逆に眉間に皺を寄せて、こわばった表情をしている場合は、何かしらの問題ありと考えられます。

目線や体の向き、しぐさや声の調子もよく観察してみましょう。そこには言葉には出さなくても、高齢者の思いや気持ちが現れていることが多いもの。

目を合わせてくれない、声に力がない、下ばかり見ているといった場合には、「何か不安なことがあるのかな?」「体調が悪いのかな?」といった推察をすることができます。

認知症の人はとくに、言葉で表現することが苦手。認知症ではなくても、人は遠慮したり意地になったりして、自分の気持ちを素直に表現できないことがあります。

でもこんなときにこんなしぐさ、言動があったことが観察できれば、「この人はこれがイヤなんだな」「これが好きなんだな」「こういうことはしたいけれど、こういうことはしたくないんだ」ということが分かりますよね。
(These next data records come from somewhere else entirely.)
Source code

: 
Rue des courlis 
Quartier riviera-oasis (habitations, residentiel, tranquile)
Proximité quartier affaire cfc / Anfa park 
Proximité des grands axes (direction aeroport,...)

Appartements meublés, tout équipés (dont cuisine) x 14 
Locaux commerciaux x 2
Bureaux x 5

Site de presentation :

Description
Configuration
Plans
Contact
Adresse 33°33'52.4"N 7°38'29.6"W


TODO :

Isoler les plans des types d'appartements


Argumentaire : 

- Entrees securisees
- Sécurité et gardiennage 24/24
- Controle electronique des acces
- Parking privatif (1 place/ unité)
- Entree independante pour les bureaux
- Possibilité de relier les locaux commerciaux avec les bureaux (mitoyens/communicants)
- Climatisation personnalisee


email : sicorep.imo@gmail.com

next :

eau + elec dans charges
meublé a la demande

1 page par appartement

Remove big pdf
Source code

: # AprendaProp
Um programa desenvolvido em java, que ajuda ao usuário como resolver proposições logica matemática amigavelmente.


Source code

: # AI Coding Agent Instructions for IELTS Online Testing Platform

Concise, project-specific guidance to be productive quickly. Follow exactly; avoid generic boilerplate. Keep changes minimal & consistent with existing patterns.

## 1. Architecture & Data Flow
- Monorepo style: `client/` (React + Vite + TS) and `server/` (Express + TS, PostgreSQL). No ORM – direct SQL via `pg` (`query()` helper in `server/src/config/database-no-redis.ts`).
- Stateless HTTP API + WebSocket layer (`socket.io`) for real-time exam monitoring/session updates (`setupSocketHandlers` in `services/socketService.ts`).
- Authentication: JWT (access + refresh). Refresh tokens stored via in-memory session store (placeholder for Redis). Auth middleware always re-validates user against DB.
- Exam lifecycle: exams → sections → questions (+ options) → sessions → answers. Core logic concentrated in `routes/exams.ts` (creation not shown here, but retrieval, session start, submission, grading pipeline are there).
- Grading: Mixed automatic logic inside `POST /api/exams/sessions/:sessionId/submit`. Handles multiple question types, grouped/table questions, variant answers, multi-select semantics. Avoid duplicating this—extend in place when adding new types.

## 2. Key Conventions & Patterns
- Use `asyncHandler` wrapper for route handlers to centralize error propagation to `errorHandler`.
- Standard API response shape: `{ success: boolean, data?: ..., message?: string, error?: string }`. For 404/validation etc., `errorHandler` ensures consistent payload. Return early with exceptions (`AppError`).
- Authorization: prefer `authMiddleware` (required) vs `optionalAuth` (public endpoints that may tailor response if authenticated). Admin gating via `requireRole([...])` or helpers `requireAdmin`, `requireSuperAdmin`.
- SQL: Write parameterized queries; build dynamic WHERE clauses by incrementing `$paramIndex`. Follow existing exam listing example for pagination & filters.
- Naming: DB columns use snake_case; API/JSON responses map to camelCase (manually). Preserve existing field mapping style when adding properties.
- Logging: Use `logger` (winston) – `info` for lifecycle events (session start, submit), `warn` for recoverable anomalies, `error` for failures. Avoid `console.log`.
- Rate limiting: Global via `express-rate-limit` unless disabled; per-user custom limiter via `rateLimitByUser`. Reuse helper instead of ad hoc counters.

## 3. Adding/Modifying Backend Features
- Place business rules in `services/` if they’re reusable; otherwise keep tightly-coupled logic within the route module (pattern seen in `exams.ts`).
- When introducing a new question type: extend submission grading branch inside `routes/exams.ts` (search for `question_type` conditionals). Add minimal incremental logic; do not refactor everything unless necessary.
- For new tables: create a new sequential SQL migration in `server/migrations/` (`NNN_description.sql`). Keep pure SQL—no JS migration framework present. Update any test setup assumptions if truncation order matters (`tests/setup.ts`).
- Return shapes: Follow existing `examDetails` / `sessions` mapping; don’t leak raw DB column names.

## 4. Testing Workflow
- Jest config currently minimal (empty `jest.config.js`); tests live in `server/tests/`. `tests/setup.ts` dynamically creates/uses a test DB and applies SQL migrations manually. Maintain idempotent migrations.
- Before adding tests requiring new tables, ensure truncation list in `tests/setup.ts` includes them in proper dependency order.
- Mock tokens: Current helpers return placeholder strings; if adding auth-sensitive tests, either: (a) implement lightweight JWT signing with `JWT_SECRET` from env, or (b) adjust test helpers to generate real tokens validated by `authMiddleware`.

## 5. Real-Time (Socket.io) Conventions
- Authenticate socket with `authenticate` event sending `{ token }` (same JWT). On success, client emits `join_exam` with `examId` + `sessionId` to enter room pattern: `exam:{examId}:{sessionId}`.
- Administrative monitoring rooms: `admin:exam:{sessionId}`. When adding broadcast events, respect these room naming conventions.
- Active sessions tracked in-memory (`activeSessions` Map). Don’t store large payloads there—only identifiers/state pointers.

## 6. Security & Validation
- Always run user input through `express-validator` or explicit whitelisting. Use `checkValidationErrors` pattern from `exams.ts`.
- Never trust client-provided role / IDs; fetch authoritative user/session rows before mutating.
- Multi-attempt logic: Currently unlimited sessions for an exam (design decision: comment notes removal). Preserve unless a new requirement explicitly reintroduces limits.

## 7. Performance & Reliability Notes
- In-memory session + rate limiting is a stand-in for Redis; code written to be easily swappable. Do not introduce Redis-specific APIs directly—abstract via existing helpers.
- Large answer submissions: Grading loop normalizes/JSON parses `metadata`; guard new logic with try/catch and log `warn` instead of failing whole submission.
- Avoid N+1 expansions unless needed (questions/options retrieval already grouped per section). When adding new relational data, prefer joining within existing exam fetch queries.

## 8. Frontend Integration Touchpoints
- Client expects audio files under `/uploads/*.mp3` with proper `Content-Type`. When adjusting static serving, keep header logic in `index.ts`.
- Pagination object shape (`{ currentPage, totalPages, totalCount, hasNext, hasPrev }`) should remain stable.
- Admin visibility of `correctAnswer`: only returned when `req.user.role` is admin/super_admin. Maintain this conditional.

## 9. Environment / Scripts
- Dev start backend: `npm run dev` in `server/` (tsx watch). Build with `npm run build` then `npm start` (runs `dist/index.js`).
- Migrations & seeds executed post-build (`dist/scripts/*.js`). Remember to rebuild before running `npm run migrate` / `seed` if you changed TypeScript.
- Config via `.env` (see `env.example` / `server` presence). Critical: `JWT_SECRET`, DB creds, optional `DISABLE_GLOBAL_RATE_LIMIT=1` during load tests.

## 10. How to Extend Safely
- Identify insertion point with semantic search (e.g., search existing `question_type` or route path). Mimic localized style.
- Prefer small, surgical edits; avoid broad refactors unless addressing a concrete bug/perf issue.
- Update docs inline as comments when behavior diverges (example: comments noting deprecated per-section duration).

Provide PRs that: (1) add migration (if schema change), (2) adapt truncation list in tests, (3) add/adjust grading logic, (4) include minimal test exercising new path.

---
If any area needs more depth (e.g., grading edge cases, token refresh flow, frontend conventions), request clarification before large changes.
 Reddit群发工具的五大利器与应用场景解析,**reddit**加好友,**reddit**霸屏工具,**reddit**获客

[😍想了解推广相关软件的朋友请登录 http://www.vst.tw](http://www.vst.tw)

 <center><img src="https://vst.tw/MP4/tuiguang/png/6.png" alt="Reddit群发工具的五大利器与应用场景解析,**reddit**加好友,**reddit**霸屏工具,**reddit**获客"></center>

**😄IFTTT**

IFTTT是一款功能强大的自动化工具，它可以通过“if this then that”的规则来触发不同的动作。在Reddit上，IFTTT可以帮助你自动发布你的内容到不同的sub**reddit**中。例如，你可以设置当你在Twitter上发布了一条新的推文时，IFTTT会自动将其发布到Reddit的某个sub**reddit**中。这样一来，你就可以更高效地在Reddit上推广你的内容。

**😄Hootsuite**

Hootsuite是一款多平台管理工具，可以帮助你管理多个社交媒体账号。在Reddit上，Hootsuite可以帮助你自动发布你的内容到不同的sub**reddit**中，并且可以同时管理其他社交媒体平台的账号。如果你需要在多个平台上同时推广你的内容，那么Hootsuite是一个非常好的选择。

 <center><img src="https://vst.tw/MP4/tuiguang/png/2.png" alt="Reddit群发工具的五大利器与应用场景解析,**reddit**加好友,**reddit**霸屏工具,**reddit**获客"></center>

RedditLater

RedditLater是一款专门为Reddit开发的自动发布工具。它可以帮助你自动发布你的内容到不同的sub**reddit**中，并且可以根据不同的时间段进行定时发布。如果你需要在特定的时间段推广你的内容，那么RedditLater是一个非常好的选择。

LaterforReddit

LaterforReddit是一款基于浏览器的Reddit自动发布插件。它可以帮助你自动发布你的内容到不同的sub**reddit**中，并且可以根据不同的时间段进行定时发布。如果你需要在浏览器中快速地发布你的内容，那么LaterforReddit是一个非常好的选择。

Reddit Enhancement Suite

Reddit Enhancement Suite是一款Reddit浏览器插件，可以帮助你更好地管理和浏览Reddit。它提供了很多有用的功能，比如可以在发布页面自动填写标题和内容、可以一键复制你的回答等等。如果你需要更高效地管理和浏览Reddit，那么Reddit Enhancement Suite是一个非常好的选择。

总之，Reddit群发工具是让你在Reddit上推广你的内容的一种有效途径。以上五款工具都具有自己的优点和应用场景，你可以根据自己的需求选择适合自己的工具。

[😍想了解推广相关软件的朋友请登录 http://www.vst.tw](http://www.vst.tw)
上手な観察には、その人の表情や声の調子、姿勢やしぐさといった、言葉以外の情報を集めることも大切です。

観察は、介護士が介護される人の気持ちを知るためのツールでもあるのです。

一人ひとりに合わせて観察の目をカスタマイズしよう

「この人はここを重点的に」「この人はこういう傾向があるから、特によく見ておこう」といった具合に、観察は、その人の個性や事情に合わせてカスタマイズしていきたいもの。

「お彼岸にお墓参りに行きたい」「来週の孫の結婚式に参加したい」といった目標があるなら、歩行の状態や排尿の間隔なども大切な観察ポイント。

相手によって重点的に見る観察ポイントを変えることで、より役立つ情報を集めることができます。

さりげなく相手に合わせて観察するには、 やはり現場で積み重ねた経験も必要です。 専門校で習得したテキスト通りの知識や技術だけでは、すぐに観察ポイントを的確につかむのは難しいでしょう。

分からなければ、どんどん先輩介護士や職員など、周囲の人に聞いてみましょう。

ピンと来ることと、来ないことがあるかもしれません。でもそれらの観察ポイントを参考にいろいろと試していくことで、自分なりの観察ポイントがつかめてきます。

また、すぐにはうまくいかなくても、相手のことを分かりたいと思う気持ちは必ず相手に伝わるので、信頼関係を築くことに役立ちます。あせらず、マイペースで取り組んでみてください。

観察力を下げる一番の敵は「決め付け」


人を対象にする介護での観察は、その人に合わせて行うものなので、「AのときはBする」といった紋切り型のマニュアルにすることは難しいものです。

ただひとつ言えることは、「決め付けは観察力を下げてしまう」ということ。

自分の考えで相手を「怒りっぽい人」「頑なな人」と決めつけてしまうと、必要な情報が目に入らなくなってしまいます。

観察は、「相手を知ろうとする感性」と言ってもいいかもしれません。

感性を磨いて、相手の心が訴えていることを推し量る・・・それは介護職のすべてのスキルを格段に押し上げていく底力。

難しいことですが、それだけにやりがいも大きいものです。利用者の方の気持ちに寄り添えるよう、「見る」「聞く」「感じる」をたくさん使って毎日の経験を積み上げていってくださいね。